“I did wink at him because he’s my bitch now”

What do you get when you throw forty-three million dollars at an unsuspecting bank-robbing duo comprised of a DEA agent and a Naval Intelligence Officer, both believing the other is a criminal they can use as a fall guy on their respective missions? A pretty fun time, that’s what. With a poster depictingDenzel Washington’s Bobby and Mark Wahlberg’s Stig back-to-back with guns drawn and money raining down, it’s easy to write the whole thing off as a lame duck unworthy of your time. I know because I nearly did. But while you may think Denzel ill-suited for an action comedy or Wahlberg notoriously miscast in the type of serious roles Washington usually chooses, pairing them together gives 2 Guns the best of both worlds in a highly entertaining manner.

Adapted by television producer/developer Blake Masters from Steven Grant’s graphic novel series and directed by Icelander Baltasar Kormákur, the film gives us a taste of the tone right from the start. Bobby and Stig roll up on a diner with the former heading across the street to a sleepy little bank and the latter to a booth to sit down for breakfast. They both use their charm to feign a sense of security with their respective marks and eventually rendezvous at the diner while bickering about what kind of toast they enjoy and whether it’s worth getting eggs with their hash. It’s the perfect pairing of Denzel’s straight man incredulity and Wahlberg’s easy smile and sarcastic barbs—calm and collected professional opposite his brash, mouth-running partner with a crack shot and gratingly loveable personality.

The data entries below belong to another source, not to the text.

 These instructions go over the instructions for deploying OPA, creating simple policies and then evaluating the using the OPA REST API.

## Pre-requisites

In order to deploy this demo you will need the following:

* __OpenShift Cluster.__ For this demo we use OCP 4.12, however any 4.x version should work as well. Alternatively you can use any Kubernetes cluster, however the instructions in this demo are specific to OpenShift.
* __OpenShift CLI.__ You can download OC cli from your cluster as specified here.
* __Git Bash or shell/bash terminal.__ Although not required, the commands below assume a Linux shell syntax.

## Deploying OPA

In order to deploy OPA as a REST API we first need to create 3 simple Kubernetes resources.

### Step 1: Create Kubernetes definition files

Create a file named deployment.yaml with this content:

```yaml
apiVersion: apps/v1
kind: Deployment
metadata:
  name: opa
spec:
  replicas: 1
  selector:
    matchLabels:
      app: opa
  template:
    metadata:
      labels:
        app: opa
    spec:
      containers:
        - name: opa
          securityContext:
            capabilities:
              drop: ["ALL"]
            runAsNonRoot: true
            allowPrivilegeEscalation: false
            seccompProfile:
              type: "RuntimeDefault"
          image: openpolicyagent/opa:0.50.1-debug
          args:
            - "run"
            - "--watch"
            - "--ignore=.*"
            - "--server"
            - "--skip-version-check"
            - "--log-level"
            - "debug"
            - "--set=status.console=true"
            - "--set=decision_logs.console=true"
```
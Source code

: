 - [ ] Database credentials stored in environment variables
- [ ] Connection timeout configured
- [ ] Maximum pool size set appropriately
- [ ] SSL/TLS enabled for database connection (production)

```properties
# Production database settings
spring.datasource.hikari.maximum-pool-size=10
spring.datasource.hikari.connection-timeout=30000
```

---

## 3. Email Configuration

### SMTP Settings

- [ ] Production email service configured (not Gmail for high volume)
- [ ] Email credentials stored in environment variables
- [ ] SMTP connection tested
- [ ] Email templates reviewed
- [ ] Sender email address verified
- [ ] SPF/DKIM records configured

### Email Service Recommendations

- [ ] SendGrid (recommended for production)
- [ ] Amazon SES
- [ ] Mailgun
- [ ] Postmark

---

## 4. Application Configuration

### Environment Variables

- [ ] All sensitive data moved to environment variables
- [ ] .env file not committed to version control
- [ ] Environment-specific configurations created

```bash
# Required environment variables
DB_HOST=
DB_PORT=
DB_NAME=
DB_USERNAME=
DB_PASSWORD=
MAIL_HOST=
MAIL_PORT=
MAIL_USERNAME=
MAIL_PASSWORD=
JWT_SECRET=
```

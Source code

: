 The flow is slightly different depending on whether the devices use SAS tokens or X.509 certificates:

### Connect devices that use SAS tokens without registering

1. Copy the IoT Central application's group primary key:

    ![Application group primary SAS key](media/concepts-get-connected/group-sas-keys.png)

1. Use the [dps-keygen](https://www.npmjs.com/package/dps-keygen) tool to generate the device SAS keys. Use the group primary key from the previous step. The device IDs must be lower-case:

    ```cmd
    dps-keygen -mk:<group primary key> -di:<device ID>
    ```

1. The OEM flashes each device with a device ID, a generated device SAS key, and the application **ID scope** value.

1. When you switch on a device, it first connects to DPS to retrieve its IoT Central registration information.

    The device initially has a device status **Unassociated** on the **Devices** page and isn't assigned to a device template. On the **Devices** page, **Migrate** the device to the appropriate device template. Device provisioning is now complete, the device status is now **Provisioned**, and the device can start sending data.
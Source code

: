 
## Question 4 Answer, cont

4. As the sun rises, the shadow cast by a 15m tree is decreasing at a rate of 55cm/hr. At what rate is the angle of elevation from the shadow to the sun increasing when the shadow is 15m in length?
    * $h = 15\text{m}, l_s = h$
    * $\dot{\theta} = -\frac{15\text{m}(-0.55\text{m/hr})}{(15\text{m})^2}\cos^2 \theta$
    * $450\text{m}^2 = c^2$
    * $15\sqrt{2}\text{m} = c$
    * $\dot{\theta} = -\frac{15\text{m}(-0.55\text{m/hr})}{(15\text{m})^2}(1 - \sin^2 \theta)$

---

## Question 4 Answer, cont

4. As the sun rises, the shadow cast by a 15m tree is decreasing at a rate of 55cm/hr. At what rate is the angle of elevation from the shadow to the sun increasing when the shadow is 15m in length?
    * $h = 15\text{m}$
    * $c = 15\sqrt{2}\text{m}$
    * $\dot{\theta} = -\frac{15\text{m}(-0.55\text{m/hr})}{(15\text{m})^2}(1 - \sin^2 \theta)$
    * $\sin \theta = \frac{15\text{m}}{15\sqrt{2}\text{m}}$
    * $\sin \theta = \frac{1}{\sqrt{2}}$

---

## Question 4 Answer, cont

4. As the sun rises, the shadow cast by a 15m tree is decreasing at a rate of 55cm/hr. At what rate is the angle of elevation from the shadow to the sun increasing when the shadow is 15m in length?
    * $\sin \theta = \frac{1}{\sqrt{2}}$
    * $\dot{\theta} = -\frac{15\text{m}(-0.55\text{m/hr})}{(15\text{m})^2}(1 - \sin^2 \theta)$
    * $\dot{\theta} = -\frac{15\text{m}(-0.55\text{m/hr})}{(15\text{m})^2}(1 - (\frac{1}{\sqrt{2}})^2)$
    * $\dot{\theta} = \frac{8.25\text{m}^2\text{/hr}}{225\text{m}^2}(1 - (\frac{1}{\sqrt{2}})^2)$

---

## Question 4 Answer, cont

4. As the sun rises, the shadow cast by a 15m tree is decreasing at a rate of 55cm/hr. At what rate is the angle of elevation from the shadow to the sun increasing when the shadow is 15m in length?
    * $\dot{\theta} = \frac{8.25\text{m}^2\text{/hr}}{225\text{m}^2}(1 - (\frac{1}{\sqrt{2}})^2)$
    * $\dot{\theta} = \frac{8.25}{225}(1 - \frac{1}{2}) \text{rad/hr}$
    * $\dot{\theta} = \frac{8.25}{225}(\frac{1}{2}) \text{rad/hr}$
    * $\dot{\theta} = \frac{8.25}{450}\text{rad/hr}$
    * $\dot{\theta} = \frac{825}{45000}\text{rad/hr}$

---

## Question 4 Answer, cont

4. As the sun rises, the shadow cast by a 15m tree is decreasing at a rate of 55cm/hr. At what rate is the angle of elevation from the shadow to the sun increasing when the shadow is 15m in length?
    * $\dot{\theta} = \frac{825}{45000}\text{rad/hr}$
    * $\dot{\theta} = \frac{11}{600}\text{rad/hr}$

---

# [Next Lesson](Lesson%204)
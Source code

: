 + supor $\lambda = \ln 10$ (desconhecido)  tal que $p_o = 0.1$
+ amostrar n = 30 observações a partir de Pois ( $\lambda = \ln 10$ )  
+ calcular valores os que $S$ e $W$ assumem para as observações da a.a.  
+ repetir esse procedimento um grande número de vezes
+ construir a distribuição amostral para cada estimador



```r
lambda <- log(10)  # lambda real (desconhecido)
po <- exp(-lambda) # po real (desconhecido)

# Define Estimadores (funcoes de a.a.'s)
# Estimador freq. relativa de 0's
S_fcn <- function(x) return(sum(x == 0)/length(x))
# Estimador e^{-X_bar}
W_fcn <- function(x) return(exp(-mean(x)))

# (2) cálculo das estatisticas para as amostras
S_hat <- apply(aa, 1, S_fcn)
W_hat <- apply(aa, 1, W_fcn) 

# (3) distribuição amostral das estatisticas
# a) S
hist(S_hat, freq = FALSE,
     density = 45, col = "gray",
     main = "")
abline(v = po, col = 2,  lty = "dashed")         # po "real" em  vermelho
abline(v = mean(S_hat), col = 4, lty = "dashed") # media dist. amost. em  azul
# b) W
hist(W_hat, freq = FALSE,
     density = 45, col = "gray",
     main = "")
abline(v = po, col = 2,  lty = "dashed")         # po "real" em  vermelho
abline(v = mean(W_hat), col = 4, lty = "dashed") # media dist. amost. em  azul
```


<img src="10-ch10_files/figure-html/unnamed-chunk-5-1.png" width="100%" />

The shtick plays throughout, even when down in Mexico with Papi Greco’s (Edward James Olmos) cartel boys armed to the gills and one decapitated head already shoved into a bowling bag. They are the brains and the muscle respectively, filling their roles so the other never suspects their true motivations. But we see their fake game on the surface—two guys looking to take down a drug kingpin by robbing a bank and proving the money he houses there is dirty—is only the tip of a very slippery iceberg. Bobby wants Greco’s head for his bosses (Paula Patton’s Debbie and Robert John Burke’s Jessup) while Stig is looking to add the spoils to the Navy’s fund for his commanding officer (James Marsden’s Quince). Unfortunately for both, good intentions are a great way to get killed.

2 Guns is ultimately a buddy cop flick with its two burned agents being forced together to not only take out the people who set them up to steal a CIA slush fund—a deed Bill Paxton’s sadistic Earl is none too happy about—but also to clear their names of the trumped up blackmailed charges lodged against them. The DEA, Navy, CIA, and Mexican cartel all want their heads and neither knows who to trust besides the potentially life-threatening idea of believing the other can fit the bill. It isn’t an easy alliance and there are definite growing pains as they discover exactly where the other one is coming from, but in the end there’s simply no one else willing to help with the chaos surrounding the robbery being too much to handle.

It’s a plot with which you’ll be enjoying a couple car chases, gunfights, and explosive decoys in order to keep heads firmly attached to shoulders, but such things being effective in a summer popcorn movie kind of way actually took a backseat to the comedy for me. I like my Wahlberg goofy and against type like in I Heart Huckabees or The Other Guys because he allows himself the freedom to let his charisma carry him rather than acting ticks. While a bit awkward in those films due to playing the comedy broader, however, he really came into his own earlier this year in Pain & Gain. I think a lot of that authenticity spills over here because the same natural demeanor that renders his humor unavoidably contagious is present in both.

This success isn’t Wahlberg’s alone, though, as Washington provides the perfect dramatic foil to temper his more by-the-seat-of-his-pants actions. We see the wheels turn in Bobby’s head as he pieces together the puzzle he’s an unwitting participant in, maneuvering each facet into place until he can make his move. One is unpredictable brawn and the other calculating patience—a match of two clichéd stereotypes made in heaven that generally works like a well-oiled machine if handled correctly. They learn a little something from the other along the way too while having a ton of fun in process—their infectious smiles and visual cues proving there’s just as much chemistry off camera as on. It’s a bumpy ride towards transparent understanding for the characters, but their partnership was always more than a con game from the start.

Pair their back and forth with a hilarious cast of periphery players and 2 Guns pretty much has everything you’d want from a summer action comedy. Olmos goes a tad overboard with his drug kingpin, but it works in the broad paint stroked canvas of the film. Marsden is surprisingly serious in his Naval duties despite an obvious penchant for goofball theatrics throughout his career and Paxton chews scenery like he’s wont to do. Some of the film’s best moments are when Denzel or Wahlberg are opposite Paxton’s Earl, completely unfazed by his power-hungry, fear-inducing confidence. It’s a central dynamic with a carefully measured mixture of comedy and drama that never bores or disappoints. As such, neither does the film because Kormákur and Masters know exactly what they’ve made and thankfully never pretend otherwise.